Task material section start

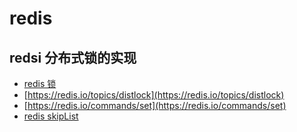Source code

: # redis

## redsi 分布式锁的实现

- [redis 锁](https://www.cnblogs.com/demingblog/p/9542124.html)
- [https://redis.io/topics/distlock](https://redis.io/topics/distlock)
- [https://redis.io/commands/set](https://redis.io/commands/set)
- [redis skipList](https://www.jianshu.com/p/a85e392118a9)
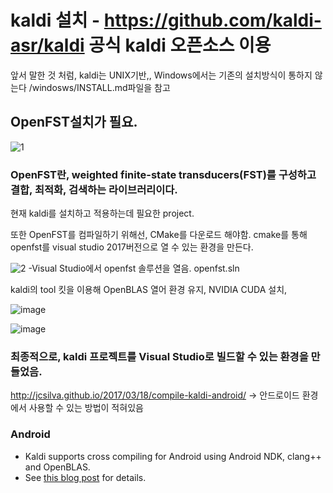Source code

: # kaldi 설치 - https://github.com/kaldi-asr/kaldi 공식 kaldi 오픈소스 이용
앞서 말한 것 처럼, kaldi는 UNIX기반,, Windows에서는 기존의 설치방식이 통하지 않는다
/windosws/INSTALL.md파일을 참고

## OpenFST설치가 필요.
![1](https://user-images.githubusercontent.com/31847834/58751915-ad818c80-84e0-11e9-9b3a-fbf130bc4c60.PNG)

### OpenFST란, weighted finite-state transducers(FST)를 구성하고 결합, 최적화, 검색하는 라이브러리이다. 

현재 kaldi를 설치하고 적용하는데 필요한 project.

또한 OpenFST를 컴파일하기 위해선, CMake를 다운로드 해야함. cmake를 통해  openfst를 visual studio 2017버전으로 열 수 있는 환경을 만든다.

![2](https://user-images.githubusercontent.com/31847834/58753247-373c5480-84f7-11e9-981a-96bcb12fab13.PNG)
-Visual Studio에서 openfst 솔루션을 열음. openfst.sln

kaldi의 tool 킷을 이용해 OpenBLAS 열어 환경 유지,  NVIDIA CUDA 설치,  

![image](https://user-images.githubusercontent.com/31847834/58753415-ce0a1080-84f9-11e9-9391-cd91b3962a68.png)

![image](https://user-images.githubusercontent.com/31847834/58753412-c185b800-84f9-11e9-99af-76515cae543a.png)

### 최종적으로, kaldi 프로젝트를 Visual Studio로 빌드할 수 있는 환경을 만들었음.

http://jcsilva.github.io/2017/03/18/compile-kaldi-android/ -> 안드로이드 환경에서 사용할 수 있는 방법이 적혀있음

### Android

- Kaldi supports cross compiling for Android using Android NDK, clang++ and
  OpenBLAS.
- See [this blog post](http://jcsilva.github.io/2017/03/18/compile-kaldi-android/)
  for details.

Task material section end

_What you should do_. The response should restate the material above word for word and contain no pictures.

_Output_.
Source code

: # redis

## redsi 分布式锁的实现

- [redis 锁](https://www.cnblogs.com/demingblog/p/9542124.html)
- [https://redis.io/topics/distlock](https://redis.io/topics/distlock)
- [https://redis.io/commands/set](https://redis.io/commands/set)
- [redis skipList](https://www.jianshu.com/p/a85e392118a9)
Source code

: # kaldi 설치 - https://github.com/kaldi-asr/kaldi 공식 kaldi 오픈소스 이용
앞서 말한 것 처럼, kaldi는 UNIX기반,, Windows에서는 기존의 설치방식이 통하지 않는다
/windosws/INSTALL.md파일을 참고

## OpenFST설치가 필요.
![1](https://user-images.githubusercontent.com/31847834/58751915-ad818c80-84e0-11e9-9b3a-fbf130bc4c60.PNG)

### OpenFST란, weighted finite-state transducers(FST)를 구성하고 결합, 최적화, 검색하는 라이브러리이다. 

현재 kaldi를 설치하고 적용하는데 필요한 project.

또한 OpenFST를 컴파일하기 위해선, CMake를 다운로드 해야함. cmake를 통해  openfst를 visual studio 2017버전으로 열 수 있는 환경을 만든다.

![2](https://user-images.githubusercontent.com/31847834/58753247-373c5480-84f7-11e9-981a-96bcb12fab13.PNG)
-Visual Studio에서 openfst 솔루션을 열음. openfst.sln

kaldi의 tool 킷을 이용해 OpenBLAS 열어 환경 유지,  NVIDIA CUDA 설치,  

![image](https://user-images.githubusercontent.com/31847834/58753415-ce0a1080-84f9-11e9-9391-cd91b3962a68.png)

![image](https://user-images.githubusercontent.com/31847834/58753412-c185b800-84f9-11e9-99af-76515cae543a.png)

### 최종적으로, kaldi 프로젝트를 Visual Studio로 빌드할 수 있는 환경을 만들었음.

http://jcsilva.github.io/2017/03/18/compile-kaldi-android/ -> 안드로이드 환경에서 사용할 수 있는 방법이 적혀있음

### Android

- Kaldi supports cross compiling for Android using Android NDK, clang++ and
  OpenBLAS.
- See [this blog post](http://jcsilva.github.io/2017/03/18/compile-kaldi-android/)
  for details.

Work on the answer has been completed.